Publication information
- Publisher: Fawcett Comics Charlton Comics
- Schedule: Bi-monthly
- Format: Anthology
- Genre: Suspense Science fiction Horror Fantasy
- Publication date: vol. 1: June 1952 – Feb. 1953 (Fawcett) Jan./Feb. – Nov. 1954 (Charlton) Oct. 1955 – Oct. 1965 (Charlton) vol. 2: Oct. 1967 – Sept. 1969
- No. of issues: vol. 1: 63 vol. 2: 9

Creative team
- Written by: Joe Gill, Steve Skeates, Denny O'Neil
- Artist(s): Steve Ditko, Jim Aparo, Pat Boyette, Rocke Mastroserio, Frank McLaughlin, Bill Molno, Sheldon Moldoff, Joe Shuster
- Penciller(s): George Evans, Charles Nicholas
- Inker(s): Vince Alascia, Sal Trapani
- Editor(s): Pat Masulli, Sal Gentile

= Strange Suspense Stories =

Strange Suspense Stories is a comic book that was published in two volumes by Fawcett Comics and Charlton Comics in the 1950s and 1960s. Starting out as a horror/suspense title, the first volume gradually moved toward eerie fantasy and weird science fiction, before ending as a vehicle for the superhero Captain Atom. The title's second volume was more in the horror/suspense vein. Altogether, 72 issues of Strange Suspense Stories were published.

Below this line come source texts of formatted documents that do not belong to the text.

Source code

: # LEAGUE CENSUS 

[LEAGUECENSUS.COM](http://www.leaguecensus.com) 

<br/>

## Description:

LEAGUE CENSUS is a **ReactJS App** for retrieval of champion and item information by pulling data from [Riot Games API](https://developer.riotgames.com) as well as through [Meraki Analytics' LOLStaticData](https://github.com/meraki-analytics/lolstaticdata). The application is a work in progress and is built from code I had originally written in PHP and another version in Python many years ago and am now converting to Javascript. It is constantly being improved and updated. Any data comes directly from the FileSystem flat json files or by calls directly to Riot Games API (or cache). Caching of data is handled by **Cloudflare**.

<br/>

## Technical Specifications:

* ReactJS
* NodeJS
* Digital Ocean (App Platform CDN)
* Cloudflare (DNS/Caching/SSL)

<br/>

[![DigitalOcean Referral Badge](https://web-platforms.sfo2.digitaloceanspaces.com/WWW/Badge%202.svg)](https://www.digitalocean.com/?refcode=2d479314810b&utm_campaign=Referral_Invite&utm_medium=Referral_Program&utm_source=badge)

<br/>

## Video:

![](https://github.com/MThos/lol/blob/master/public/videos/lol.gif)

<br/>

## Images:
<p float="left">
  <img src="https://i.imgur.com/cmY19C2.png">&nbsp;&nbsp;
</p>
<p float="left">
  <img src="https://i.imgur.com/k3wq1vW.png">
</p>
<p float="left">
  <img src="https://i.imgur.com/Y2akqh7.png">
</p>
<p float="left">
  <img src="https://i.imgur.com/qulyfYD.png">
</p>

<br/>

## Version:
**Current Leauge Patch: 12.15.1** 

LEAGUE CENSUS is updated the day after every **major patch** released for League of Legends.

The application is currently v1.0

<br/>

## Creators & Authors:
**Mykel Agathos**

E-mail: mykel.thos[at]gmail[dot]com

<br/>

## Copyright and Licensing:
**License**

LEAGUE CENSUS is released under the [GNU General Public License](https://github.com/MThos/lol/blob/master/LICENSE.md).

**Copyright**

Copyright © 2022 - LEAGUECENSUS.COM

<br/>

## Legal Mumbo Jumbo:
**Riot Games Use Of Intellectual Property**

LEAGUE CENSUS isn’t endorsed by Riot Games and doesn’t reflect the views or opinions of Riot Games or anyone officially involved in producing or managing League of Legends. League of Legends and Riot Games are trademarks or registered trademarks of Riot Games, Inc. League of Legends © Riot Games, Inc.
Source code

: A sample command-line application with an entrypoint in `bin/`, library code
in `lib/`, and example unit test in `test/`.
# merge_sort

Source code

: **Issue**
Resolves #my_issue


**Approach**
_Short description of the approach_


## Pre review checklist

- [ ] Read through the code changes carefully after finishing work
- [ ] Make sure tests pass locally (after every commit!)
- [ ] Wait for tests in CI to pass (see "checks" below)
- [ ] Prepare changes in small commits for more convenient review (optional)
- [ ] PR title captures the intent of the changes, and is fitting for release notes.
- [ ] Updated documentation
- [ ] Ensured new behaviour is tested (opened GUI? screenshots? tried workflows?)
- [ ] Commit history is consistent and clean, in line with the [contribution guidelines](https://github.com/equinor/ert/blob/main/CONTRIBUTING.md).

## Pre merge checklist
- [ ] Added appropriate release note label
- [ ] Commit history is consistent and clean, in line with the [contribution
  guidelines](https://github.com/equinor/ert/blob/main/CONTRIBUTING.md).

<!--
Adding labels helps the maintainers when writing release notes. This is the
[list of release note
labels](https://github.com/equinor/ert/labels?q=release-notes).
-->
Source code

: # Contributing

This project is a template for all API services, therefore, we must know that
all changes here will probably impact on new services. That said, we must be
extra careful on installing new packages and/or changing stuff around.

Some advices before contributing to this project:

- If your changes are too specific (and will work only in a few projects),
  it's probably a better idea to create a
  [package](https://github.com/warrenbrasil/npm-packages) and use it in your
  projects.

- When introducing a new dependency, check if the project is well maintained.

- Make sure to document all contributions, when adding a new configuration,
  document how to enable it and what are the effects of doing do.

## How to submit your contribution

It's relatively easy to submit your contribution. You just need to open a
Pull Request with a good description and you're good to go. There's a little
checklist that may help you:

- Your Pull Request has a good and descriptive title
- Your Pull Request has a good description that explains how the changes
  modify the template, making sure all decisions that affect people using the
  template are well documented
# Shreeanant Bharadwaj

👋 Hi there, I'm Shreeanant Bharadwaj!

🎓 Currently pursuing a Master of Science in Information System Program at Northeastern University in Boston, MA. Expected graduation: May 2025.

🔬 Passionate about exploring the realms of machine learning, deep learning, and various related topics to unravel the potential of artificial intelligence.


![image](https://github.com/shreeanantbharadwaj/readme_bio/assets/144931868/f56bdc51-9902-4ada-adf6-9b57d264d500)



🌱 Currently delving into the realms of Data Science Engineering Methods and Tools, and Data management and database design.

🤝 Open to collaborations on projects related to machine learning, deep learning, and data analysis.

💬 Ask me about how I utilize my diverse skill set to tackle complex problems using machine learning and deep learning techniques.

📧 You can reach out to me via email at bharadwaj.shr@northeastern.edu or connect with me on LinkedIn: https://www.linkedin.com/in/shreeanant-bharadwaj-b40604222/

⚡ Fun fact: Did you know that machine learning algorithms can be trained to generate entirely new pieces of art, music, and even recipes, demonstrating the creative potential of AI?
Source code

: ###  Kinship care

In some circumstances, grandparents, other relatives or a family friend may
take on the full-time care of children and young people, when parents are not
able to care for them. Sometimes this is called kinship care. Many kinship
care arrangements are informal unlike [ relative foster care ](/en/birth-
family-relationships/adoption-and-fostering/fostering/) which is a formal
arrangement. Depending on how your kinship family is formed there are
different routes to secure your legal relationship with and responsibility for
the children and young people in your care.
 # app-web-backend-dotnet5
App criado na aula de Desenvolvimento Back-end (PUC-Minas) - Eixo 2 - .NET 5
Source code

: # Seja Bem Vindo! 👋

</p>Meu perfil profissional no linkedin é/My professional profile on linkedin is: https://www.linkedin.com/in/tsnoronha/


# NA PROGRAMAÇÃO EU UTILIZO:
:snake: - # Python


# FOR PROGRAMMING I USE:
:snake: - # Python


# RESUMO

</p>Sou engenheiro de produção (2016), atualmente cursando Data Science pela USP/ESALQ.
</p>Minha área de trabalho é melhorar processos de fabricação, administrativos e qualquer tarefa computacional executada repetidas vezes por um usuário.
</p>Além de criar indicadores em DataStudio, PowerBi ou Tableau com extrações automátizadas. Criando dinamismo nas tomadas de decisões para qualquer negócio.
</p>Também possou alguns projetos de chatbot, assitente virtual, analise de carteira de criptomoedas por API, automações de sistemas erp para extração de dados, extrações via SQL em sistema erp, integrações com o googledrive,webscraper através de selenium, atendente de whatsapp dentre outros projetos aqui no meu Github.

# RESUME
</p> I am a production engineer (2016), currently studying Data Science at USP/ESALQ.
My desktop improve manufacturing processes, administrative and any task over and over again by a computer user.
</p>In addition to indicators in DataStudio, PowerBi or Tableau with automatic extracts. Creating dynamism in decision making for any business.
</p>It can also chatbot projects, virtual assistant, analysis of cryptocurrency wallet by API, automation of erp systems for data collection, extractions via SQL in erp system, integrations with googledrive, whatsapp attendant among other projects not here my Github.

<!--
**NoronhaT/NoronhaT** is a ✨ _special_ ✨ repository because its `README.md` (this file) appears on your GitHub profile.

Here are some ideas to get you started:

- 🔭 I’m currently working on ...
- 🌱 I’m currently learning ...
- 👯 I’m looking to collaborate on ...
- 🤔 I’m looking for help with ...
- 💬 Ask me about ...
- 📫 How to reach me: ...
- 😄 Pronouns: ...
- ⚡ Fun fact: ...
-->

Notable contributors included Steve Ditko, Vince Alascia, Jim Aparo, Pat Boyette, George Evans, Joe Gill, Frank McLaughlin, Bill Molno, Rocke Mastroserio, Sheldon Moldoff, Charles Nicholas, Denny O'Neil, Joe Shuster, and Steve Skeates.

== Publication history ==
=== Vol. 1 ===
Fawcett Comics debuted Strange Suspense Stories in June 1952, featuring artwork by (among others) George Evans and Sheldon Moldoff. The title ran for five issues under Fawcett. In 1954–55, Charlton acquired a stable of comic book properties from Fawcett Publications, which was shutting down its comics division. Charlton continued publishing two of Fawcett's horror books—This Magazine Is Haunted and Strange Suspense Stories, initially using unpublished material from Fawcett's inventory.

In a quirk common to the publisher, Charlton's Strange Suspense Stories started not with issue #6 (continuing the Fawcett numbering) nor with issue #1, but with issue #16, continuing the numbering of a cancelled crime/horror series, Lawbreakers Suspense Stories, which itself had continued the numbering of the crime comic Lawbreakers. Both of those earlier titles were decidedly pre-Comics Code books, featuring murders, gruesome covers, and scantily-clad women.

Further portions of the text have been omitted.